Ekaterina Kim is originally from Kyrgyzstan, a country in Central Asia that used to be a part of the former Soviet Union. Driven by ambition, she came to Moscow to study, where she also met her first husband and found her first job. After seven years, however, her marriage ended in divorce. Three months later, she was actively searching for another man.
“I was 26 years old, had two kids and a great career, so I decided not to wait,” she said.
Financially independent and confident, Ekaterina decided she needed a practical approach to her love life. Her company, iTrack, is integrating CRM, and so she replaced Tinder and other apps with a business-like approach.
“Building a relationship is similar to finding partners, clients or contractors for your company,” Ekaterina said. “You need to identify a potential 'pool' of candidates and take them through the 'sales funnel': the first contact, the feedback, the offer, and finally the first transaction.”
For her, CRM was an instrument to facilitate communication, remind about dates, store a brief description of men, as well as “effectively negotiate with every candidate.”
“If you want to find a great match, you have to meet many people, and CRM is very helpful,” she said.
To start, Ekaterina had a list of requirements for her future husband. He had to be older, with good manners, work in tech like herself, and not drink alcohol.

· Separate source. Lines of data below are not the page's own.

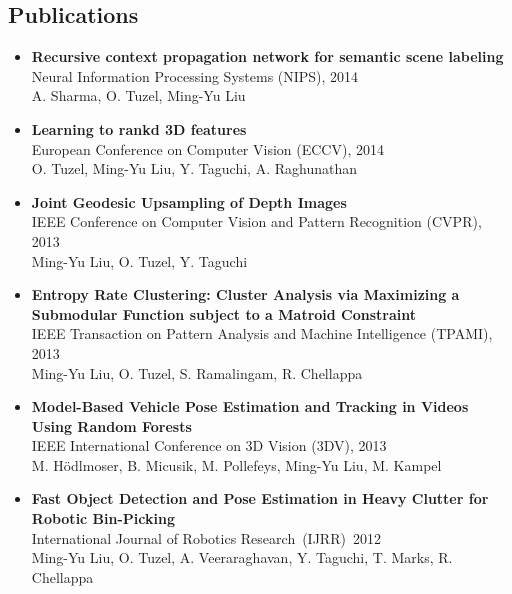 \documentclass[10pt,letterpaper]{article}
\begin{document}
\subsection*{Publications}
\begin{itemize}
\item           {\bf Recursive context propagation network for semantic scene labeling}\\
                Neural Information Processing Systems (NIPS), 2014\\
                A. Sharma, O. Tuzel, {Ming-Yu Liu}\vspace{-2mm}

\item           {\bf Learning to rankd 3D features}\\
                European Conference on Computer Vision (ECCV), 2014\\
                O. Tuzel, {Ming-Yu Liu}, Y. Taguchi, A. Raghunathan\vspace{-2mm}

\item           {\bf Joint Geodesic Upsampling of Depth Images}\\
                IEEE Conference on Computer Vision and Pattern Recognition (CVPR), 2013\\
                {Ming-Yu Liu}, O. Tuzel, Y. Taguchi\vspace{-2mm}

\item           {\bf Entropy Rate Clustering: Cluster Analysis via Maximizing a Submodular Function subject to a Matroid Constraint}\\
                IEEE Transaction on Pattern Analysis and Machine Intelligence (TPAMI), 2013\\
                {Ming-Yu Liu}, O. Tuzel, S. Ramalingam, R. Chellappa\vspace{-2mm}

\item           {\bf Model-Based Vehicle Pose Estimation and Tracking in Videos Using Random Forests}\\
                IEEE International Conference on 3D Vision (3DV), 2013\\
                M. Hödlmoser, B. Micusik, M. Pollefeys, {Ming-Yu Liu}, M. Kampel\vspace{-2mm}

\item           {\bf Fast Object Detection and Pose Estimation in Heavy Clutter for Robotic Bin-Picking}\\
                International Journal of Robotics Research~(IJRR)~2012\\
                {Ming-Yu Liu}, O. Tuzel, A. Veeraraghavan, Y. Taguchi, T. Marks, R. Chellappa\vspace{-2mm}


\end{itemize}
\end{document}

She already had two sons, so her potential partner had to be childless and prepared to raise her kids as his own.
Ekaterina didn’t have any particular requirements for his financial status, but he had to to provide for himself. Also, he had to be an ethnic Korean, like herself.

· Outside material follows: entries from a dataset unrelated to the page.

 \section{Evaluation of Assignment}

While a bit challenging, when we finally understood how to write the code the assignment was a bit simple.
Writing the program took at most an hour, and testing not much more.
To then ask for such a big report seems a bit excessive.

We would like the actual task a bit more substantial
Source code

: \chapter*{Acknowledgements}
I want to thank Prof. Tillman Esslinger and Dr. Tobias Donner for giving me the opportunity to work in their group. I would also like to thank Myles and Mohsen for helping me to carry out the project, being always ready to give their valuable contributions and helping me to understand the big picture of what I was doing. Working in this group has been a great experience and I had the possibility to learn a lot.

“My first husband came from another background: traditions and cuisine are important to me,” Ekaterina said.
Approximately 500,000 ethnic Koreans reside in the former Soviet Union, primarily in the now-independent states of Central Asia. As a child, Ekaterina studied the language, took a trip to Korea and supports her culture.
Because of her specific criteria, Ekaterina started looking for candidates in online communities, such as Korean groups on Facebook and other social networks. “I also handpicked some candidates, for example, on dating websites.”
Finally, she found 43 people that fit her basic requirements. Ekaterina divided the selection process in stages, such as: "first contact;" “good impression;” “second date;” “fell in love;” “sex;” “meeting children;” and "marriage." She also had a grading system according to her requirements.
She put others in another group who didn’t pass her scoring, but who nevertheless managed to create a good impression.
“There were many candidates and different channels of communications, so I integrated all my messengers with CRM,” Ekaterina said. “This stored all the message history in one place.”
Just like a sales person, she filled in the additional information about the 'prospective client' after every meeting, including hobbies, work, values, and background. CRM was also able to send men messages automatically, for example, a postcard on their birthday saying:
“Happy birthday, …! Great to meet you.”
Clinching the 'deal'
Only eight candidates out of 43 men made it to the second date. “Some didn’t fit my criteria, while others decided they weren't interested.”
Ekaterina had to close her 'deal,' otherwise she'd have to start from the beginning. To attract attention, she launched an ad campaign on social networks, promoting her personal page and seminars. She targeted potential candidates. “My goal was to remind people of myself.”
The second date brought Ekaterina a couple of other disappointments: five men had to go, and only three were left.
“Only one guy made it to the final. The risk was huge: sex, and the meeting with the children hadn't yet taken place.”
In the end, that only candidate successfully 'passed' the final stages and made it to the next level.
“He's a great husband and a loving father to the boys from my previous marriage and our common daughter, who is now three years old,” said Ekaterina. “We bought an apartment and are developing a business together.”
After publishing an article about her experience on vc.ru, an online Russian magazine for tech entrepreneurs, Ekaterina received many requests to develop a high-tech solution for finding a love partner. However, she said that she's not planning to do this, and prefers to focus on her core business.